Longer than you think. Even after the research itself is all done -- models built, calculations complete -- it is wise to allow at least one complete term for writing the thesis. It's not the physical act of typing that takes so long, it's the fact that writing the thesis requires the complete organization of your arguments and results. It's during this formalization of your results into a well-organized thesis document capable of withstanding the scrutiny of expert examiners that you discover weaknesses. It's fixing those weaknesses that takes time.
This is also probably the first time that your supervisor has seen the formal expression of concepts that may have been approved previously in an informal manner. Now is when you discover any misunderstandings or shortcomings in the informal agreements. It takes time to fix these. Students for whom english is not the mother tongue may have difficulty in getting ideas across, so that numerous revisions are required. And, truth be known, supervisors are sometimes not quick at reviewing and returning drafts.
Bottom line: leave yourself enough time. A rush job has painful consequences at the defence.
Always keep the reader's backgrounds in mind. Who is your audience? How much can you reasonably expect them to know about the subject before picking up your thesis? Usually they are pretty knowledgeable about the general problem, but they haven't been intimately involved with the details over the last couple of years like you have: spell difficult new concepts out clearly. It sometimes helps to mentally picture a real person that you know who has the appropriate background, and to imagine that you are explaining your ideas directly to that person.
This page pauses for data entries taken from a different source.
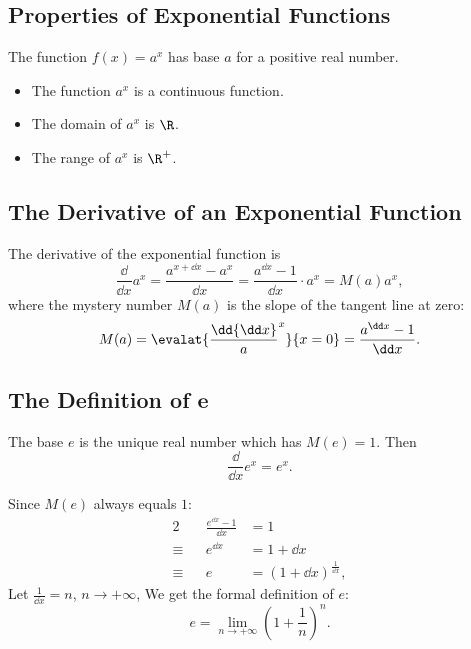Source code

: \subsection{Properties of Exponential Functions}
The function $f(x)=a^x$ has base $a$ for a positive real number.
\begin{itemize}
\item The function $a^x$ is a continuous function.
\item The domain of $a^x$ is $\R$.
\item The range of $a^x$ is $\R^+$.
\end{itemize}

\subsection{The Derivative of an Exponential Function}
The derivative of the exponential function is
\[
\frac\dd{\dd x}a^x=\frac{a^{x+\dd x}-a^x}{\dd x}=\frac{a^{\dd x}-1}{\dd x}\cdot a^x=M(a)a^x,
\]
where the mystery number $M(a)$ is the slope of the tangent line at zero:
\[M(a)=\evalat{\frac\dd{\dd x}a^x}{x=0}=\frac{a^{\dd x}-1}{\dd x}.\]

\subsection{The Definition of $\bm e$}
The base $e$ is the unique real number which has $M(e)=1$. Then
\[\frac\dd{\dd x}e^x=e^x.\]

Since $M(e)$ always equals $1$:
\begin{alignat*}{2}
         && \frac{e^{\dd x} -1}{\dd x} & =1\\
  \equiv &&                  e^{\dd x} & =1+\dd x\\
  \equiv &&                          e & =(1+\dd x)^{\frac{1}{\dd x}},
\end{alignat*}
Let $\frac1{\dd x}=n$, $n\to+\infty$, We get the formal definition of $e$:
\[e=\lim_{n\to+\infty}(1+\frac{1}{n})^n.\]

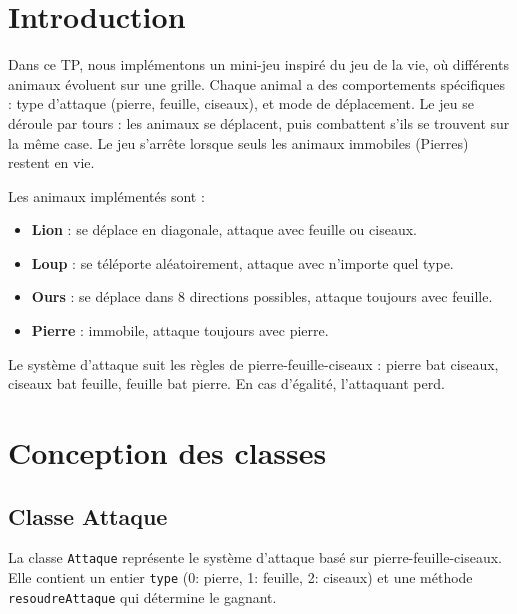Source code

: \documentclass[a4paper,12pt,french]{article}
\begin{document}

\section{Introduction}

Dans ce TP, nous implémentons un mini-jeu inspiré du jeu de la vie, où différents animaux évoluent sur une grille. Chaque animal a des comportements spécifiques : type d'attaque (pierre, feuille, ciseaux), et mode de déplacement. Le jeu se déroule par tours : les animaux se déplacent, puis combattent s'ils se trouvent sur la même case. Le jeu s'arrête lorsque seuls les animaux immobiles (Pierres) restent en vie.

Les animaux implémentés sont :
\begin{itemize}
  \item \textbf{Lion} : se déplace en diagonale, attaque avec feuille ou ciseaux.
  \item \textbf{Loup} : se téléporte aléatoirement, attaque avec n'importe quel type.
  \item \textbf{Ours} : se déplace dans 8 directions possibles, attaque toujours avec feuille.
  \item \textbf{Pierre} : immobile, attaque toujours avec pierre.
\end{itemize}

Le système d'attaque suit les règles de pierre-feuille-ciseaux : pierre bat ciseaux, ciseaux bat feuille, feuille bat pierre. En cas d'égalité, l'attaquant perd.


\pagebreak
\section{Conception des classes}

\subsection{Classe Attaque}

La classe \texttt{Attaque} représente le système d'attaque basé sur pierre-feuille-ciseaux. Elle contient un entier \texttt{type} (0: pierre, 1: feuille, 2: ciseaux) et une méthode \texttt{resoudreAttaque} qui détermine le gagnant.
\end{document}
Don't make the readers work too hard! This is fundamentally important. You know what few questions the examiners need answers for (see above). Choose section titles and wordings to clearly give them this information. The harder they have to work to ferret out your problem, your defence of the problem, your answer to the problem, your conclusions and contributions, the worse mood they will be in, and the more likely that your thesis will need major revisions.
A corollary of the above: it's impossible to be too clear! Spell things out carefully, highlight important parts by appropriate titles etc. There's a huge amount of information in a thesis: make sure you direct the readers to the answers to the important questions.
Remember that a thesis is not a story: it usually doesn't follow the chronology of things that you tried. It's a formal document designed to answer only a few major questions.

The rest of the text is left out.